-- EXERCISE DESCRIPTION --
Copy the data below exactly, but not the pictures it contains.

-- EXERCISE INPUT --

□ □ □

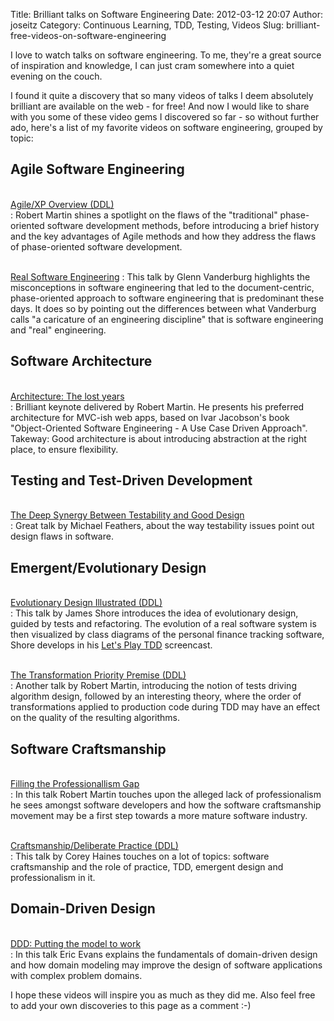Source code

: Title: Brilliant talks on Software Engineering 
Date: 2012-03-12 20:07
Author: joseitz
Category: Continuous Learning, TDD, Testing, Videos
Slug: brilliant-free-videos-on-software-engineering

I love to watch talks on software engineering. To me, they're a great
source of inspiration and knowledge, I can just cram somewhere into a
quiet evening on the couch.

I found it quite a discovery that so many videos of talks I deem
absolutely brilliant are available on the web - for free! And now I
would like to share with you some of these video gems I discovered so
far - so without further ado, here's a list of my favorite videos on
software engineering, grouped by topic<!--more-->:

Agile Software Engineering
--------------------------

 [  
Agile/XP Overview (DDL)  
][]
:   Robert Martin shines a spotlight on the flaws of the "traditional"
    phase-oriented software development methods, before introducing a
    brief history and the key advantages of Agile methods and how they
    address the flaws of phase-oriented software development.

 [  
Real Software Engineering][]
:   This talk by Glenn Vanderburg highlights the misconceptions in
    software engineering that led to the document-centric,
    phase-oriented approach to software engineering that is predominant
    these days. It does so by pointing out the differences between what
    Vanderburg calls "a caricature of an engineering discipline" that is
    software engineering and "real" engineering.

Software Architecture
---------------------

 [  
Architecture: The lost years  
][]
:   Brilliant keynote delivered by Robert Martin. He presents his
    preferred architecture for MVC-ish web apps, based on Ivar
    Jacobson's book "Object-Oriented Software Engineering - A Use Case
    Driven Approach". Takeway: Good architecture is about introducing
    abstraction at the right place, to ensure flexibility.

Testing and Test-Driven Development
-----------------------------------

 [  
The Deep Synergy Between Testability and Good Design  
][]
:   Great talk by Michael Feathers, about the way testability issues
    point out design flaws in software.

Emergent/Evolutionary Design
----------------------------

 [  
Evolutionary Design Illustrated (DDL)  
][]
:   This talk by James Shore introduces the idea of evolutionary design,
    guided by tests and refactoring. The evolution of a real software
    system is then visualized by class diagrams of the personal finance
    tracking software, Shore develops in his [Let's Play TDD][]
    screencast.

 [  
The Transformation Priority Premise (DDL)  
][]
:   Another talk by Robert Martin, introducing the notion of tests
    driving algorithm design, followed by an interesting theory, where
    the order of transformations applied to production code during TDD
    may have an effect on the quality of the resulting algorithms.

Software Craftsmanship
----------------------

 [  
Filling the Professionallism Gap  
][]
:   In this talk Robert Martin touches upon the alleged lack of
    professionalism he sees amongst software developers and how the
    software craftsmanship movement may be a first step towards a more
    mature software industry.

 [  
Craftsmanship/Deliberate Practice (DDL)  
][]
:   This talk by Corey Haines touches on a lot of topics: software
    craftsmanship and the role of practice, TDD, emergent design and
    professionalism in it.

Domain-Driven Design
--------------------

 [  
DDD: Putting the model to work  
][]
:   In this talk Eric Evans explains the fundamentals of domain-driven
    design and how domain modeling may improve the design of software
    applications with complex problem domains.

I hope these videos will inspire you as much as they did me. Also feel
free to add your own discoveries to this page as a comment :-)

  [  
  Agile/XP Overview (DDL)  
 ]: http://ndc2011.macsimum.no/mp4/Day2%20Thursday/Track3%200900-1000.mp4
  [  
  Real Software Engineering]: http://confreaks.com/videos/282-lsrc2010-real-software-engineering
  [  
  Architecture: The lost years  
 ]: http://confreaks.com/videos/759-rubymidwest2011-keynote-architecture-the-lost-years
  [  
  The Deep Synergy Between Testability and Good Design  
 ]: http://vimeo.com/15007792
  [  
  Evolutionary Design Illustrated (DDL)  
 ]: http://ndc2011.macsimum.no/mp4/Day1%20Wednesday/Track4%201740-1840.mp4
  [Let's Play TDD]: http://jamesshore.com/Blog/Lets-Play/
  [  
  The Transformation Priority Premise (DDL)  
 ]: http://ndc2011.macsimum.no/mp4/Day1%20Wednesday/Track5%201740-1840.mp4
  [  
  Filling the Professionallism Gap  
 ]: http://www.parleys.com/#st=5&id=1491&sl=1
  [  
  Craftsmanship/Deliberate Practice (DDL)  
 ]: http://ndc2011.macsimum.no/mp4/Day2%20Thursday/Track7%201020-1120.mp4
  [  
  DDD: Putting the model to work  
 ]: http://www.infoq.com/presentations/model-to-work-evans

□ □ □

-- OUTPUT FOR THIS TASK --
Source code

: Title: Brilliant talks on Software Engineering 
Date: 2012-03-12 20:07
Author: joseitz
Category: Continuous Learning, TDD, Testing, Videos
Slug: brilliant-free-videos-on-software-engineering

I love to watch talks on software engineering. To me, they're a great
source of inspiration and knowledge, I can just cram somewhere into a
quiet evening on the couch.

I found it quite a discovery that so many videos of talks I deem
absolutely brilliant are available on the web - for free! And now I
would like to share with you some of these video gems I discovered so
far - so without further ado, here's a list of my favorite videos on
software engineering, grouped by topic<!--more-->:

Agile Software Engineering
--------------------------

 [  
Agile/XP Overview (DDL)  
][]
:   Robert Martin shines a spotlight on the flaws of the "traditional"
    phase-oriented software development methods, before introducing a
    brief history and the key advantages of Agile methods and how they
    address the flaws of phase-oriented software development.

 [  
Real Software Engineering][]
:   This talk by Glenn Vanderburg highlights the misconceptions in
    software engineering that led to the document-centric,
    phase-oriented approach to software engineering that is predominant
    these days. It does so by pointing out the differences between what
    Vanderburg calls "a caricature of an engineering discipline" that is
    software engineering and "real" engineering.

Software Architecture
---------------------

 [  
Architecture: The lost years  
][]
:   Brilliant keynote delivered by Robert Martin. He presents his
    preferred architecture for MVC-ish web apps, based on Ivar
    Jacobson's book "Object-Oriented Software Engineering - A Use Case
    Driven Approach". Takeway: Good architecture is about introducing
    abstraction at the right place, to ensure flexibility.

Testing and Test-Driven Development
-----------------------------------

 [  
The Deep Synergy Between Testability and Good Design  
][]
:   Great talk by Michael Feathers, about the way testability issues
    point out design flaws in software.

Emergent/Evolutionary Design
----------------------------

 [  
Evolutionary Design Illustrated (DDL)  
][]
:   This talk by James Shore introduces the idea of evolutionary design,
    guided by tests and refactoring. The evolution of a real software
    system is then visualized by class diagrams of the personal finance
    tracking software, Shore develops in his [Let's Play TDD][]
    screencast.

 [  
The Transformation Priority Premise (DDL)  
][]
:   Another talk by Robert Martin, introducing the notion of tests
    driving algorithm design, followed by an interesting theory, where
    the order of transformations applied to production code during TDD
    may have an effect on the quality of the resulting algorithms.

Software Craftsmanship
----------------------

 [  
Filling the Professionallism Gap  
][]
:   In this talk Robert Martin touches upon the alleged lack of
    professionalism he sees amongst software developers and how the
    software craftsmanship movement may be a first step towards a more
    mature software industry.

 [  
Craftsmanship/Deliberate Practice (DDL)  
][]
:   This talk by Corey Haines touches on a lot of topics: software
    craftsmanship and the role of practice, TDD, emergent design and
    professionalism in it.

Domain-Driven Design
--------------------

 [  
DDD: Putting the model to work  
][]
:   In this talk Eric Evans explains the fundamentals of domain-driven
    design and how domain modeling may improve the design of software
    applications with complex problem domains.

I hope these videos will inspire you as much as they did me. Also feel
free to add your own discoveries to this page as a comment :-)

  [  
  Agile/XP Overview (DDL)  
 ]: http://ndc2011.macsimum.no/mp4/Day2%20Thursday/Track3%200900-1000.mp4
  [  
  Real Software Engineering]: http://confreaks.com/videos/282-lsrc2010-real-software-engineering
  [  
  Architecture: The lost years  
 ]: http://confreaks.com/videos/759-rubymidwest2011-keynote-architecture-the-lost-years
  [  
  The Deep Synergy Between Testability and Good Design  
 ]: http://vimeo.com/15007792
  [  
  Evolutionary Design Illustrated (DDL)  
 ]: http://ndc2011.macsimum.no/mp4/Day1%20Wednesday/Track4%201740-1840.mp4
  [Let's Play TDD]: http://jamesshore.com/Blog/Lets-Play/
  [  
  The Transformation Priority Premise (DDL)  
 ]: http://ndc2011.macsimum.no/mp4/Day1%20Wednesday/Track5%201740-1840.mp4
  [  
  Filling the Professionallism Gap  
 ]: http://www.parleys.com/#st=5&id=1491&sl=1
  [  
  Craftsmanship/Deliberate Practice (DDL)  
 ]: http://ndc2011.macsimum.no/mp4/Day2%20Thursday/Track7%201020-1120.mp4
  [  
  DDD: Putting the model to work  
 ]: http://www.infoq.com/presentations/model-to-work-evans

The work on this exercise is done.